◆ Problem:
The answer should be each line from the entries below that has the word "texttt" in it.

Raw data Start Marker

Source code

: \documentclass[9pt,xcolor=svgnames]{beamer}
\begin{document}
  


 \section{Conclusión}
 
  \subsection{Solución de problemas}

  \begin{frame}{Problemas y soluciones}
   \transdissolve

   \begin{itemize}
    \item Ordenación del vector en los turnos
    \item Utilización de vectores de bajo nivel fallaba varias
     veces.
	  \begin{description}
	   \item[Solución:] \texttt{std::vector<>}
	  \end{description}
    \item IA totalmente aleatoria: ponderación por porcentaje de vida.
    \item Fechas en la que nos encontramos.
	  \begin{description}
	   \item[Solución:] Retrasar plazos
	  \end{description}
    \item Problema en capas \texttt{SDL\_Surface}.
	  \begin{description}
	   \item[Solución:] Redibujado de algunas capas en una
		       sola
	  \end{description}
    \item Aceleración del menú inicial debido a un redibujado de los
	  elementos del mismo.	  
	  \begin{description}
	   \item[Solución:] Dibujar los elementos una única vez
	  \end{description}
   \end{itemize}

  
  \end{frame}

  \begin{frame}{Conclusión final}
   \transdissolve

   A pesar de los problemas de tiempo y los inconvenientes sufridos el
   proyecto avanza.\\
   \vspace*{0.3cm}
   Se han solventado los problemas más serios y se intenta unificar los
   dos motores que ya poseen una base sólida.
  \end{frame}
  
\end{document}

Raw data End Marker

◆ Task answer:
	   \item[Solución:] \texttt{std::vector<>}
    \item Problema en capas \texttt{SDL\_Surface}.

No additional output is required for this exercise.